Javier Tomeo, muerte y soledad
El hombre bicolor (Anagrama) es uno de los libros póstumos del aragonés Javier Tomeo (1932-2013) y posee todos los rasgos conocidos y reconocibles de ese creador en verdad singular y excepcional, puesto que muy pocos escritores españoles, de antes y de ahora, han cultivado su terreno, inquietante mezcla de realismo y fantasía que, a veces, provoca la extraña sensación de estar ante una manifestación de metaliteratura.
Hermógenes, el protagonista y narrador de El hombre bicolor (aquí puede leer el comienzo), vive entre la dualidad, la escisión y la esquizofrenia, representante cercano de la figura del “doble”: tiene un ojo azul celeste y otro verde esmeralda, metáfora de la existencia dentro de sí de dos “yos” que se materializa al establecer diálogos con un “alter ego” que habita dentro de él.

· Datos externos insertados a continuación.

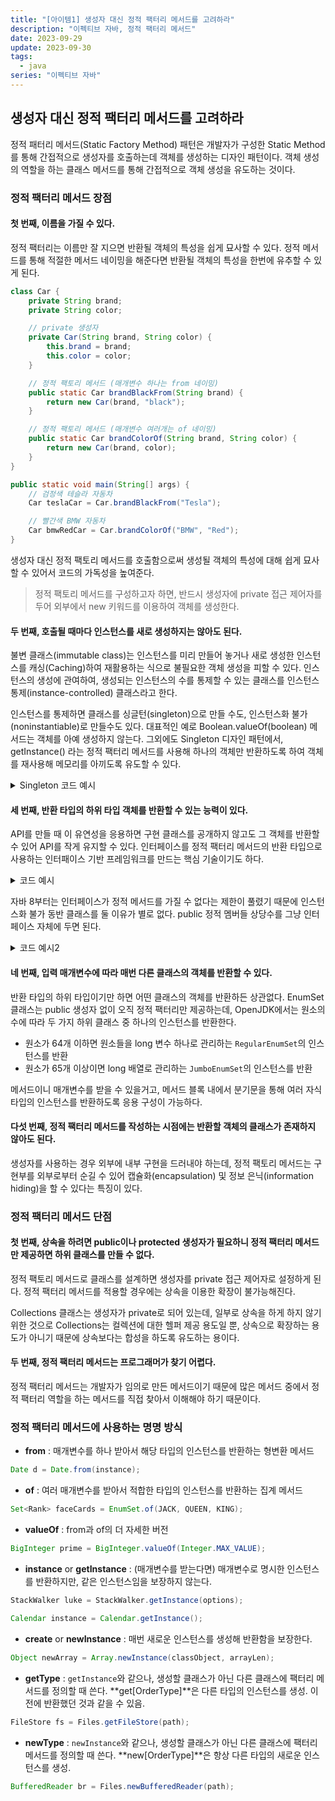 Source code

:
```yaml
---
title: "[아이템1] 생성자 대신 정적 팩터리 메서드를 고려하라"
description: "이펙티브 자바, 정적 팩터리 메서드"
date: 2023-09-29
update: 2023-09-30
tags:
  - java
series: "이펙티브 자바"
---
```


##  생성자 대신 정적 팩터리 메서드를 고려하라

정적 패터리 메서드(Static Factory Method) 패턴은 개발자가 구성한 Static Method를 통해 간접적으로 생성자를 호출하는데 객체를 생성하는 디자인 패턴이다. 객체 생성의 역할을 하는 클래스 메서드를 통해 간접적으로 객체 생성을 유도하는 것이다. 

### 정적 팩터리 메서드 장점

#### 첫 번째, 이름을 가질 수 있다.

정적 팩터리는 이름만 잘 지으면 반환될 객체의 특성을 쉽게 묘사할 수 있다. 정적 메서드를 통해 적절한 메서드 네이밍을 해준다면 반환될 객체의 특성을 한번에 유추할 수 있게 된다. 

```java
class Car {
    private String brand;
    private String color;

    // private 생성자
    private Car(String brand, String color) {
        this.brand = brand;
        this.color = color;
    }

    // 정적 팩토리 메서드 (매개변수 하나는 from 네이밍)
    public static Car brandBlackFrom(String brand) {
        return new Car(brand, "black");
    }

    // 정적 팩토리 메서드 (매개변수 여러개는 of 네이밍)
    public static Car brandColorOf(String brand, String color) {
        return new Car(brand, color);
    }
}
```

```java
public static void main(String[] args) {
    // 검정색 테슬라 자동차 
    Car teslaCar = Car.brandBlackFrom("Tesla");

    // 빨간색 BMW 자동차
    Car bmwRedCar = Car.brandColorOf("BMW", "Red");
}
```

생성자 대신 정적 팩토리 메서드를 호출함으로써 생성될 객체의 특성에 대해 쉽게 묘사할 수 있어서 코드의 가독성을 높여준다.

> 정적 팩토리 메서드를 구성하고자 하면, 반드시 생성자에 private 접근 제어자를 두어 외부에서 new 키워드를 이용하여 객체를 생성한다.

#### 두 번째, 호출될 때마다 인스턴스를 새로 생성하지는 않아도 된다.

불변 클래스(immutable class)는 인스턴스를 미리 만들어 놓거나 새로 생성한 인스턴스를 캐싱(Caching)하여 재활용하는 식으로 불필요한 객체 생성을 피할 수 있다. 인스턴스의 생성에 관여하여, 생성되는 인스턴스의 수를 통제할 수 있는 클래스를 인스턴스 통제(instance-controlled) 클래스라고 한다. 

인스턴스를 통제하면 클래스를 싱글턴(singleton)으로 만들 수도, 인스턴스화 불가(noninstantiable)로 만들수도 있다. 대표적인 예로 Boolean.valueOf(boolean) 메서드는 객체를 아예 생성하지 않는다. 그외에도 Singleton 디자인 패턴에서, getInstance() 라는 정적 팩터리 메서드를 사용해 하나의 객체만 반환하도록 하여 객체를 재사용해 메모리를 아끼도록 유도할 수 있다.

<details>
<summary>Singleton 코드 예시</summary>
<div markdown="1">       

```java
class Singleton {
    private static Singleton instance;

    private Singleton() {}

    // 정적 팩토리 메서드
    public static synchronized Singleton getInstance() {
        if (instance == null) {
            instance = new Singleton();
        }
        return instance;
    }
}
```

```java
public static void main(String[] args) {
    Singleton s1 = Singleton.getInstance();
    Singleton s2 = Singleton.getInstance();
    Singleton s3 = Singleton.getInstance();

    System.out.println(s1);
    System.out.println(s2);
    System.out.println(s3);

    System.out.println(s1 == s2);
    System.out.println(s1 == s3);
}
```
[출처](https://inpa.tistory.com/entry/GOF-%F0%9F%92%A0-%EC%A0%95%EC%A0%81-%ED%8C%A9%ED%86%A0%EB%A6%AC-%EB%A9%94%EC%84%9C%EB%93%9C-%EC%83%9D%EC%84%B1%EC%9E%90-%EB%8C%80%EC%8B%A0-%EC%82%AC%EC%9A%A9%ED%95%98%EC%9E%90)

</div>
</details>


#### 세 번째, 반환 타입의 하위 타입 객체를 반환할 수 있는 능력이 있다.

API를 만들 때 이 유연성을 응용하면 구현 클래스를 공개하지 않고도 그 객체를 반환할 수 있어 API를 작게 유지할 수 있다. 인터페이스를 정적 팩터리 메서드의 반환 타입으로 사용하는 인터패이스 기반 프레임워크를 만드는 핵심 기술이기도 하다.

<details>
<summary>코드 예시</summary>
<div markdown="1">       

```java
interface SmarPhone {}

class Galaxy implements SmarPhone {}
class IPhone implements SmarPhone {}
class Huawei implements SmarPhone {}

class SmartPhones {
    public static SmarPhone getSamsungPhone() {
        return new Galaxy();
    }

    public static SmarPhone getApplePhone() {
        return new IPhone();
    }

    public static SmarPhone getChinesePhone() {
        return new Huawei();
    }
}
```

[코드 출처](https://inpa.tistory.com/entry/GOF-%F0%9F%92%A0-%EC%A0%95%EC%A0%81-%ED%8C%A9%ED%86%A0%EB%A6%AC-%EB%A9%94%EC%84%9C%EB%93%9C-%EC%83%9D%EC%84%B1%EC%9E%90-%EB%8C%80%EC%8B%A0-%EC%82%AC%EC%9A%A9%ED%95%98%EC%9E%90)

</div>
</details>

자바 8부터는 인터페이스가 정적 메서드를 가질 수 없다는 제한이 풀렸기 때문에 인스턴스화 불가 동반 클래스를 둘 이유가 별로 없다. public 정적 멤버들 상당수를 그냥 인터페이스 자체에 두면 된다.

<details>
<summary>코드 예시2</summary>
<div markdown="1">       

```java
interface SmarPhone {
    public static SmarPhone getSamsungPhone() {
        return new Galaxy();
    }

    public static SmarPhone getApplePhone() {
        return new IPhone();
    }

    public static SmarPhone getChinesePhone() {
        return new Huawei();
    }
}
```
[코드 출처](https://inpa.tistory.com/entry/GOF-%F0%9F%92%A0-%EC%A0%95%EC%A0%81-%ED%8C%A9%ED%86%A0%EB%A6%AC-%EB%A9%94%EC%84%9C%EB%93%9C-%EC%83%9D%EC%84%B1%EC%9E%90-%EB%8C%80%EC%8B%A0-%EC%82%AC%EC%9A%A9%ED%95%98%EC%9E%90)

</div>
</details>

#### 네 번째, 입력 매개변수에 따라 매번 다른 클래스의 객체를 반환할 수 있다.

반환 타입의 하위 타입이기만 하면 어떤 클래스의 객체를 반환하든 상관없다. EnumSet 클래스는 public 생성자 없이 오직 정적 팩터리만 제공하는데, OpenJDK에서는 원소의 수에 따라 두 가지 하위 클래스 중 하나의 인스턴스를 반환한다. 
- 원소가 64개 이하면 원소들을 long 변수 하나로 관리하는 `RegularEnumSet`의 인스턴스를 반환
- 원소가 65개 이상이면 long 배열로 관리하는 `JumboEnumSet`의 인스턴스를 반환

메서드이니 매개변수를 받을 수 있을거고, 메서드 블록 내에서 분기문을 통해 여러 자식 타입의 인스턴스를 반환하도록 응용 구성이 가능하다.

#### 다섯 번째, 정적 팩터리 메서드를 작성하는 시점에는 반환할 객체의 클래스가 존재하지 않아도 된다.

생성자를 사용하는 경우 외부에 내부 구현을 드러내야 하는데, 정적 팩토리 메서드는 구현부를 외부로부터 순길 수 있어 캡슐화(encapsulation) 및 정보 은닉(information hiding)을 할 수 있다는 특징이 있다. 

### 정적 팩터리 메서드 단점

#### 첫 번째, 상속을 하려면 public이나 protected 생성자가 필요하니 정적 팩터리 메서드만 제공하면 하위 클래스를 만들 수 없다.

정적 팩토리 메서드로 클래스를 설계하면 생성자를 private 접근 제어자로 설정하게 된다. 정적 팩터리 메서드를 적용할 경우에는 상속을 이용한 확장이 불가능해진다.

Collections 클래스는 생성자가 private로 되어 있는데, 일부로 상속을 하게 하지 않기 위한 것으로 Collections는 컬렉션에 대한 헬퍼 제공 용도일 뿐, 상속으로 확장하는 용도가 아니기 때문에 상속보다는 합성을 하도록 유도하는 용이다. 

#### 두 번째, 정적 팩터리 메서드는 프로그래머가 찾기 어렵다.

정적 팩터리 메서드는 개발자가 임의로 만든 메서드이기 때문에 많은 메서드 중에서 정적 팩터리 역할을 하는 메서드를 직접 찾아서 이해해야 하기 때문이다.

### 정적 팩터리 메서드에 사용하는 명명 방식

- **from** : 매개변수를 하나 받아서 해당 타입의 인스턴스를 반환하는 형변환 메서드

```java
Date d = Date.from(instance);
```

- **of** : 여러 매개변수를 받아서 적합한 타입의 인스턴스를 반환하는 집계 메서드

```java
Set<Rank> faceCards = EnumSet.of(JACK, QUEEN, KING);
```

- **valueOf** : from과 of의 더 자세한 버전

```java
BigInteger prime = BigInteger.valueOf(Integer.MAX_VALUE);
```

- **instance** or **getInstance** : (매개변수를 받는다면) 매개변수로 명시한 인스턴스를 반환하지만, 같은 인스턴스임을 보장하지 않는다.

```java
StackWalker luke = StackWalker.getInstance(options);

Calendar instance = Calendar.getInstance();
```

- **create** or **newInstance** : 매번 새로운 인스턴스를 생성해 반환함을 보장한다.

```java
Object newArray = Array.newInstance(classObject, arrayLen);
```

- **getType** : `getInstance`와 같으나, 생성할 클래스가 아닌 다른 클래스에 팩터리 메서드를 정의할 때 쓴다. **get[OrderType]**은 다른 타입의 인스턴스를 생성. 이전에 반환했던 것과 같을 수 있음.

```java
FileStore fs = Files.getFileStore(path);
```

- **newType** : `newInstance`와 같으나, 생성할 클래스가 아닌 다른 클래스에 팩터리 메서드를 정의할 때 쓴다. **new[OrderType]**은 항상 다른 타입의 새로운 인스턴스를 생성.

```java
BufferedReader br = Files.newBufferedReader(path);
``` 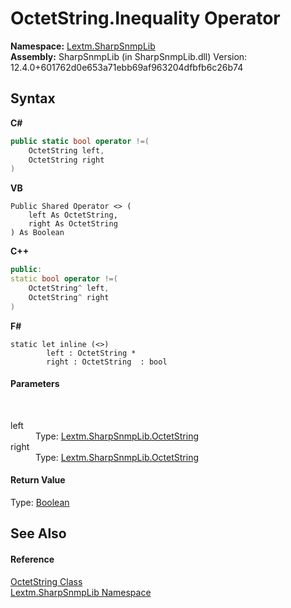 # OctetString.Inequality Operator 
 

**Namespace:**&nbsp;<a href="N_Lextm_SharpSnmpLib">Lextm.SharpSnmpLib</a><br />**Assembly:**&nbsp;SharpSnmpLib (in SharpSnmpLib.dll) Version: 12.4.0+601762d0e653a71ebb69af963204dfbfb6c26b74

## Syntax

**C#**<br />
``` C#
public static bool operator !=(
	OctetString left,
	OctetString right
)
```

**VB**<br />
``` VB
Public Shared Operator <> ( 
	left As OctetString,
	right As OctetString
) As Boolean
```

**C++**<br />
``` C++
public:
static bool operator !=(
	OctetString^ left, 
	OctetString^ right
)
```

**F#**<br />
``` F#
static let inline (<>)
        left : OctetString * 
        right : OctetString  : bool
```


#### Parameters
&nbsp;<dl><dt>left</dt><dd>Type: <a href="T_Lextm_SharpSnmpLib_OctetString">Lextm.SharpSnmpLib.OctetString</a><br /></dd><dt>right</dt><dd>Type: <a href="T_Lextm_SharpSnmpLib_OctetString">Lextm.SharpSnmpLib.OctetString</a><br /></dd></dl>

#### Return Value
Type: <a href="https://docs.microsoft.com/dotnet/api/system.boolean" target="_blank" rel="noopener noreferrer">Boolean</a>

## See Also


#### Reference
<a href="T_Lextm_SharpSnmpLib_OctetString">OctetString Class</a><br /><a href="N_Lextm_SharpSnmpLib">Lextm.SharpSnmpLib Namespace</a><br /> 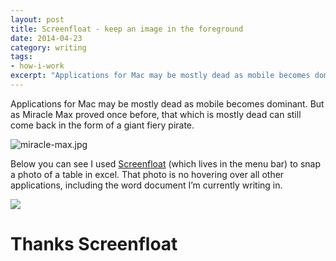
 ```yaml
---
layout: post
title: Screenfloat - keep an image in the foreground
date: 2014-04-23
category: writing
tags:
- how-i-work
excerpt: "Applications for Mac may be mostly dead as mobile becomes dominant. But as Miracle Max proved once before, that which is mostly dead can still come back in the form of a giant fiery pirate. Below you can see I used..."
---
```


Applications for Mac may be mostly dead as mobile becomes dominant. But as Miracle Max proved once before, that which is mostly dead can still come back in the form of a giant fiery pirate.

![miracle-max.jpg](http://postachio-images.s3-website-us-east-1.amazonaws.com/689ba222420a8fecfc95eec7daf25d3a.jpg)

Below you can see I used [Screenfloat](http://www.screenfloatapp.com/) (which lives in the menu bar) to snap a photo of a table in excel. That photo is no hovering over all other applications, including the word document I’m currently writing in.

![](http://postachio-images.s3-website-us-east-1.amazonaws.com/942f3d1dfda7ce8bba7dde518bb8465c.png)

# Thanks Screenfloat
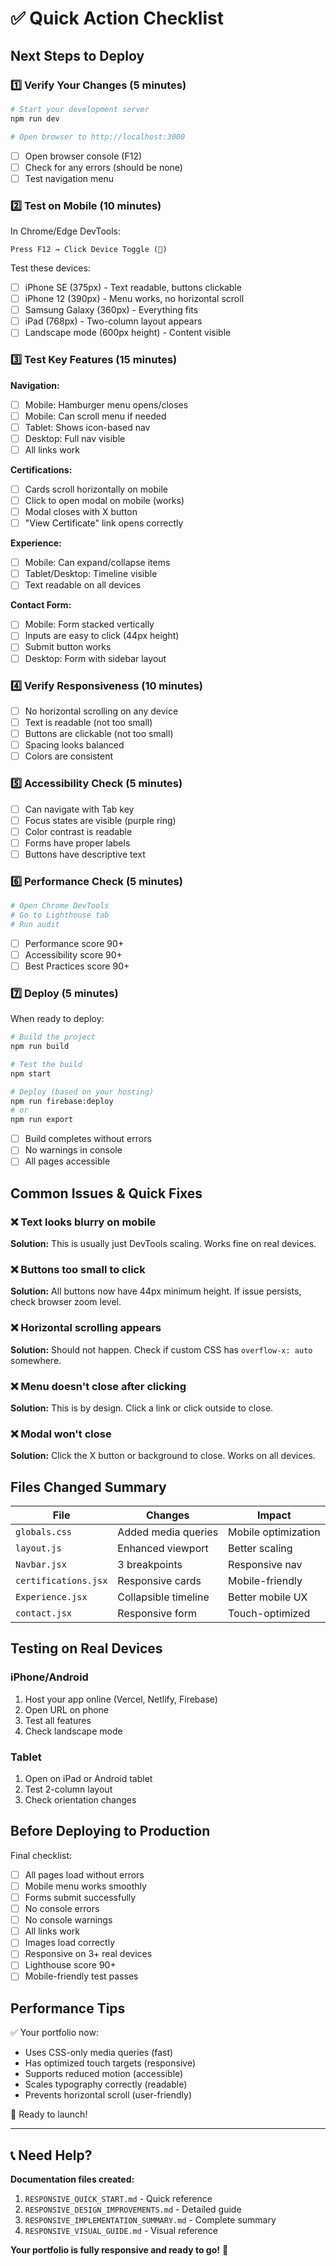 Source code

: # ✅ Quick Action Checklist

## Next Steps to Deploy

### 1️⃣ **Verify Your Changes** (5 minutes)

```bash
# Start your development server
npm run dev

# Open browser to http://localhost:3000
```

- [ ] Open browser console (F12)
- [ ] Check for any errors (should be none)
- [ ] Test navigation menu

### 2️⃣ **Test on Mobile** (10 minutes)

In Chrome/Edge DevTools:
```
Press F12 → Click Device Toggle (📱)
```

Test these devices:
- [ ] iPhone SE (375px) - Text readable, buttons clickable
- [ ] iPhone 12 (390px) - Menu works, no horizontal scroll
- [ ] Samsung Galaxy (360px) - Everything fits
- [ ] iPad (768px) - Two-column layout appears
- [ ] Landscape mode (600px height) - Content visible

### 3️⃣ **Test Key Features** (15 minutes)

**Navigation:**
- [ ] Mobile: Hamburger menu opens/closes
- [ ] Mobile: Can scroll menu if needed
- [ ] Tablet: Shows icon-based nav
- [ ] Desktop: Full nav visible
- [ ] All links work

**Certifications:**
- [ ] Cards scroll horizontally on mobile
- [ ] Click to open modal on mobile (works)
- [ ] Modal closes with X button
- [ ] "View Certificate" link opens correctly

**Experience:**
- [ ] Mobile: Can expand/collapse items
- [ ] Tablet/Desktop: Timeline visible
- [ ] Text readable on all devices

**Contact Form:**
- [ ] Mobile: Form stacked vertically
- [ ] Inputs are easy to click (44px height)
- [ ] Submit button works
- [ ] Desktop: Form with sidebar layout

### 4️⃣ **Verify Responsiveness** (10 minutes)

- [ ] No horizontal scrolling on any device
- [ ] Text is readable (not too small)
- [ ] Buttons are clickable (not too small)
- [ ] Spacing looks balanced
- [ ] Colors are consistent

### 5️⃣ **Accessibility Check** (5 minutes)

- [ ] Can navigate with Tab key
- [ ] Focus states are visible (purple ring)
- [ ] Color contrast is readable
- [ ] Forms have proper labels
- [ ] Buttons have descriptive text

### 6️⃣ **Performance Check** (5 minutes)

```bash
# Open Chrome DevTools
# Go to Lighthouse tab
# Run audit
```

- [ ] Performance score 90+
- [ ] Accessibility score 90+
- [ ] Best Practices score 90+

### 7️⃣ **Deploy** (5 minutes)

When ready to deploy:

```bash
# Build the project
npm run build

# Test the build
npm start

# Deploy (based on your hosting)
npm run firebase:deploy
# or
npm run export
```

- [ ] Build completes without errors
- [ ] No warnings in console
- [ ] All pages accessible

## Common Issues & Quick Fixes

### ❌ Text looks blurry on mobile
**Solution:** This is usually just DevTools scaling. Works fine on real devices.

### ❌ Buttons too small to click
**Solution:** All buttons now have 44px minimum height. If issue persists, check browser zoom level.

### ❌ Horizontal scrolling appears
**Solution:** Should not happen. Check if custom CSS has `overflow-x: auto` somewhere.

### ❌ Menu doesn't close after clicking
**Solution:** This is by design. Click a link or click outside to close.

### ❌ Modal won't close
**Solution:** Click the X button or background to close. Works on all devices.

## Files Changed Summary

| File | Changes | Impact |
|------|---------|--------|
| `globals.css` | Added media queries | Mobile optimization |
| `layout.js` | Enhanced viewport | Better scaling |
| `Navbar.jsx` | 3 breakpoints | Responsive nav |
| `certifications.jsx` | Responsive cards | Mobile-friendly |
| `Experience.jsx` | Collapsible timeline | Better mobile UX |
| `contact.jsx` | Responsive form | Touch-optimized |

## Testing on Real Devices

### iPhone/Android
1. Host your app online (Vercel, Netlify, Firebase)
2. Open URL on phone
3. Test all features
4. Check landscape mode

### Tablet
1. Open on iPad or Android tablet
2. Test 2-column layout
3. Check orientation changes

## Before Deploying to Production

Final checklist:
- [ ] All pages load without errors
- [ ] Mobile menu works smoothly
- [ ] Forms submit successfully
- [ ] No console errors
- [ ] No console warnings
- [ ] All links work
- [ ] Images load correctly
- [ ] Responsive on 3+ real devices
- [ ] Lighthouse score 90+
- [ ] Mobile-friendly test passes

## Performance Tips

✅ Your portfolio now:
- Uses CSS-only media queries (fast)
- Has optimized touch targets (responsive)
- Supports reduced motion (accessible)
- Scales typography correctly (readable)
- Prevents horizontal scroll (user-friendly)

🚀 Ready to launch!

---

## 📞 Need Help?

**Documentation files created:**
1. `RESPONSIVE_QUICK_START.md` - Quick reference
2. `RESPONSIVE_DESIGN_IMPROVEMENTS.md` - Detailed guide
3. `RESPONSIVE_IMPLEMENTATION_SUMMARY.md` - Complete summary
4. `RESPONSIVE_VISUAL_GUIDE.md` - Visual reference

**Your portfolio is fully responsive and ready to go!** 🎉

Su profesión, en el imaginario país de Burgundia, quizás centroeuropeo, a fines del siglo XIX, es la de Inspector de Segunda Categoría del Cuerpo Especial de Recaudadores Comarcales, cometido que, desde su mismo enunciado, evoca la posibilidad de una grisura funcionarial y oficinesca propicia, según el tópico literario, a protagonizar una peripecia que no puede dejar de definirse como kafkiana.
En efecto, el tal Hermógenes llega en misión laboral a la pequeña ciudad gótica de Boronbourg y, tras constatar que nadie ha acudido a recibirle en la vacía estación, comprueba que la población está desierta, que sus habitantes la han deshabitado. Al borde también de una inmersión en la atmósfera del absurdo existencial, Hermógenes, en las semanas siguientes, inasequible a la desesperación desde la habitación de un hotel igualmente abandonado, entrará en contacto con sus inoperantes y espectrales superiores, mientras sólo puede identificar como rastros de vida el ladrido de un perro móvil, el sonido de una campana y la voz al teléfono de un empleado del municipio que le reitera que “aquí no hay nadie”.
A través de Hermógenes, Tomeo nos divierte y nos angustia con sus descabelladas especulaciones sobre la indescifrable naturaleza y los presuntos porqués de lo que está sucediendo –que es más bien nada-, mientras recuerda a su grotesca tía Rosamunda –trasunto progresivamente esperpéntico de una inexistente madre- y, como dije, entabla conversaciones de acompañamiento y análisis de la descabellada situación que está padeciendo con su otro yo.
Es una novela corta, ¿pero es demasiado larga? Pocas novedades hacen avanzar la acción, pues el sentido del relato radica, en cierto modo, en su agobiante estancamiento. Con un planteamiento así, sólo la pericia de un escritor como Tomeo puede proporcionar animación a una foto casi fija: con sus divagaciones, con sus disparates, con su humor, con su prosa bella y precisa, de frase corta, que tan pronto aterriza sobre vulgares dichos y consideraciones populares como sobrevuela sobre un paisaje conceptual culto que, plásticamente, podría tener analogías con el surrealismo de un Magritte o con la pintura metafísica de un De Chirico.
Cuando Hermógenes llama al ayuntamiento, se encuentra con la misma respuesta del funcionario fantasmal: “Aquí no hay nadie, aquí no hay nadie”.
Es más que una obra sobre un perturbador e imaginativo episodio de soledad. Obvio. Javier Tomeo sólo ha podido querer decir que siempre estamos solos, que nunca hay nadie en el decorado de nuestra existencia. Que también, e incluso, nosotros mismos somos Nadie. Vivos o muertos, ¿cómo saberlo?